Electromagnetic waves are formed when an electric field comes in contact with a magnetic field. They are hence known as ‘electromagnetic’ waves. The electric field and magnetic field of an electromagnetic wave are perpendicular (at right angles) to each other.

**Calculation:**

The magnetic field is given by the formula:

B(x, t) = B_{max} cos (kz – ωt) ----(1)

\(\vec B = 1.6 \times {10^{ - 6}}{\rm{cos}}\left( {2 \times {{10}^7}{\rm{z}} + 6 \times {{10}^{15}}{\rm{t}}} \right)\left( {2\hat i + {\rm{\hat j}}} \right)\frac{{{\rm{Wb}}}}{{{{\rm{m}}^2}}}\) ----(2)

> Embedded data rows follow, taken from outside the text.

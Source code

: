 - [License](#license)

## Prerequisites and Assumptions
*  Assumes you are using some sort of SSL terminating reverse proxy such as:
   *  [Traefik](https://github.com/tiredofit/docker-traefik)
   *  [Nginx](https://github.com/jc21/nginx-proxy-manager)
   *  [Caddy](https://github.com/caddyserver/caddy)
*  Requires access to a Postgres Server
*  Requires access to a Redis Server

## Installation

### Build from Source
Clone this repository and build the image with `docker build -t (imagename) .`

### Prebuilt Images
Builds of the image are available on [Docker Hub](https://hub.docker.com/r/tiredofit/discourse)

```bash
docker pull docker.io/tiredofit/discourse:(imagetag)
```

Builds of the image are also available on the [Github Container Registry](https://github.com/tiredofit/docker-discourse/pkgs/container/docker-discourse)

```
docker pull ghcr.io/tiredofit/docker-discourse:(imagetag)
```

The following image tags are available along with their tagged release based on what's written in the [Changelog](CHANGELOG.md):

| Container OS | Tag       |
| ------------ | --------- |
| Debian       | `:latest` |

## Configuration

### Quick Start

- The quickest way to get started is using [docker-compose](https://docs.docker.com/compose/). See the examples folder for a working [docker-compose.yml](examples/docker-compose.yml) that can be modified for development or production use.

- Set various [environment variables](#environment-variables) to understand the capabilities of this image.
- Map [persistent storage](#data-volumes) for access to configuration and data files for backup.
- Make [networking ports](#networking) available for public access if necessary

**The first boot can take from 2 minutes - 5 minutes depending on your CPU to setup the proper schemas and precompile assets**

On comparing equation (1) and (2),

K = 2 × 10^{7}

ω = 6 × 10^{15 }

B_{max }= 1.6 × 10^{-6}

The electric field is given by the formula:

E(x, t) = E_{max} cos (kz – ωt) ----(3)

Now, substituting the compared values in equation (3)

\({\rm{E}}\left( {{\rm{x}},{\rm{t}}} \right) = {{\rm{E}}_{{\rm{max}}}}\cos \left( {2 \times {{10}^7}{\rm{z}} - 6 \times {{10}^{15}}{\rm{t}}} \right)\left( {{\rm{x\hat i}} + {\rm{y\hat j}}} \right)\) ----(4)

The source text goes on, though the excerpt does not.